Vacuum DB in Postgres Vs similar concept in other RDBMS

Started by Harpreet Dhaliwalalmost 19 years ago12 messagesgeneral
Jump to latest
#1Harpreet Dhaliwal
harpreet.dhaliwal01@gmail.com

Hi,

I was wondering if Vacuum DB concept in Postgres is really novel and there's
no concept like this in other RDBMS like oracle or sql server.
If at all other RDBMS have such a concept implemented, how good or bad it is
as compared to postgres's vacuum db concept.

Any type of pointers would be highly appreciated.

Thanks,
~Harpreet

#2Alexander Staubo
alex@purefiction.net
In reply to: Harpreet Dhaliwal (#1)
Re: Vacuum DB in Postgres Vs similar concept in other RDBMS

On 5/23/07, Harpreet Dhaliwal <harpreet.dhaliwal01@gmail.com> wrote:

I was wondering if Vacuum DB concept in Postgres is really novel and there's
no concept like this in other RDBMS like oracle or sql server.
If at all other RDBMS have such a concept implemented, how good or bad it is
as compared to postgres's vacuum db concept.
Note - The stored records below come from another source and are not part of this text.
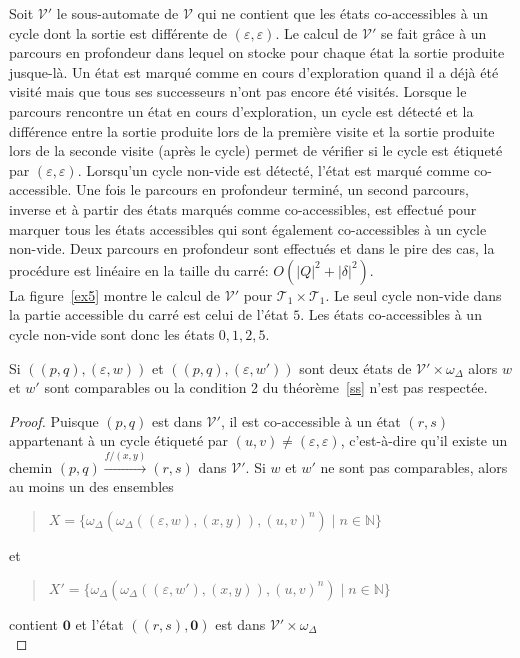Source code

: 		Soit $\mathscr{V'}$ le sous-automate de $\mathscr{V}$ qui ne contient que les états co-accessibles à un cycle dont la sortie est différente de $(\varepsilon,\varepsilon)$. Le calcul de $\mathscr{V'}$ se fait grâce à un parcours en profondeur dans lequel on stocke pour chaque état la sortie produite jusque-là. Un état est marqué comme en cours d'exploration quand il a déjà été visité mais que tous ses successeurs n'ont pas encore été visités. Lorsque le parcours rencontre un état en cours d'exploration, un cycle est détecté et la différence entre la sortie produite lors de la première visite et la sortie produite lors de la seconde visite (après le cycle) permet de vérifier si le cycle est étiqueté par $(\varepsilon,\varepsilon)$. Lorsqu'un cycle non-vide est détecté, l'état est marqué comme co-accessible. Une fois le parcours en profondeur terminé, un second parcours, inverse et à partir des états marqués comme co-accessibles, est effectué pour marquer tous les états accessibles qui sont également co-accessibles à un cycle non-vide. Deux parcours en profondeur sont effectués et dans le pire des cas, la procédure est linéaire en la taille du carré: $O(|Q|^2 + |\delta|^2)$. \\
		
		La figure~\ref{ex5} montre le calcul de $\mathscr{V'}$ pour $\mathscr{T}_1 \times \mathscr{T}_1$. Le seul cycle non-vide dans la partie accessible du carré est celui de l'état $5$. Les états co-accessibles à un cycle non-vide sont donc les états $0,1,2,5$.\\
		
		
		
		\begin{lemma}
			Si $((p,q),(\varepsilon,w))$ et $((p,q),(\varepsilon,w'))$ sont deux états de $\mathscr{V'} \times \omega_\Delta$ alors $w$ et $w'$ sont comparables ou la condition 2 du théorème~\ref{ss} n'est pas respectée.
			\label{lem2}
		\end{lemma}
		\begin{proof}
			Puisque $(p,q)$ est dans $\mathscr{V'}$, il est co-accessible à un état $(r,s)$ appartenant à un cycle étiqueté par $(u,v) \neq (\varepsilon,\varepsilon)$, c'est-à-dire qu'il existe un chemin $(p,q) \xrightarrow{f/(x,y)} (r,s)$ dans $\mathscr{V'}$. Si $w$ et $w'$ ne sont pas comparables, alors au moins un des ensembles \begin{quotation}
				$X = \{\omega_\Delta(\omega_\Delta((\varepsilon, w),(x,y)),(u,v)^n) \mid n \in \mathbb{N} \}$
			\end{quotation}
			et
			\begin{quotation}
			$X' = \{\omega_\Delta(\omega_\Delta((\varepsilon, w'),(x,y)),(u,v)^n) \mid n \in \mathbb{N} \}$
			\end{quotation}
			contient $\mathbf{0}$ et l'état $((r,s),\mathbf{0})$ est dans $\mathscr{V'} \times \omega_\Delta$ \\
		\end{proof}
As we told you the last time you asked
(http://archives.postgresql.org/pgsql-general/2007-05/msg00074.php),
the concept of vacuuming is not unique to PostgreSQL by far. It is an
inherent facet of MVCC.

Other databases that implement MVCC, or implement an MVCC-like system
that requires garbage collection, include Oracle, SQLite, Firebird and
its parent project InterBase. Wikipedia has a decent article on MVCC:

http://en.wikipedia.org/wiki/Multiversion_concurrency_control

Alexander.

#3André Volpato
andre.volpato@ecomtecnologia.com.br
In reply to: Alexander Staubo (#2)
Remove query results from cache

Hello,

Is there any way to remove the results of certain query, from the memory
cache ?
I´m doing some performance tests, and I need the planner to make his
work every time I run the statements, without changing them.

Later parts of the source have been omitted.